:: Activity ::
Below are the records; copy exactly the lines from the first through the one containing "Ewout) to add", both included, and leave out the pictures.

:: Records shown ::
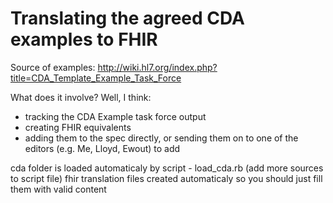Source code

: # Translating the agreed CDA examples to FHIR

Source of examples: http://wiki.hl7.org/index.php?title=CDA_Template_Example_Task_Force


What does it involve? Well, I think:
* tracking the CDA Example task force output
* creating FHIR equivalents
* adding them to the spec directly, or sending them on to one of the editors (e.g. Me, Lloyd, Ewout) to add



cda folder is loaded automaticaly by script - load_cda.rb (add more sources to script file)
fhir translation files created automaticaly so you should just fill them with valid content
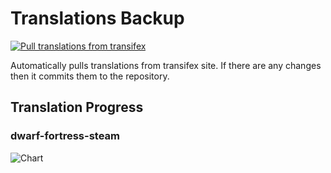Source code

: # Translations Backup

[![Pull translations from transifex](https://github.com/dfint/translations-backup/actions/workflows/pull-translations.yml/badge.svg)](https://github.com/dfint/translations-backup/actions/workflows/pull-translations.yml)

Automatically pulls translations from transifex site. If there are any changes then it commits them to the repository.

## Translation Progress

### dwarf-fortress-steam

![Chart](https://quickchart.io/chart/render/sf-5228acab-39fb-43dd-b7a0-9402be5eb826)
<!--
### dwarf-fortress

![Chart](https://quickchart.io/chart/render/sf-c5bfb7ae-6aed-4bcc-9a8b-0d351226de3b)
-->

:: Completed exercise ::
Source code

: # Translating the agreed CDA examples to FHIR

Source of examples: http://wiki.hl7.org/index.php?title=CDA_Template_Example_Task_Force


What does it involve? Well, I think:
* tracking the CDA Example task force output
* creating FHIR equivalents
* adding them to the spec directly, or sending them on to one of the editors (e.g. Me, Lloyd, Ewout) to add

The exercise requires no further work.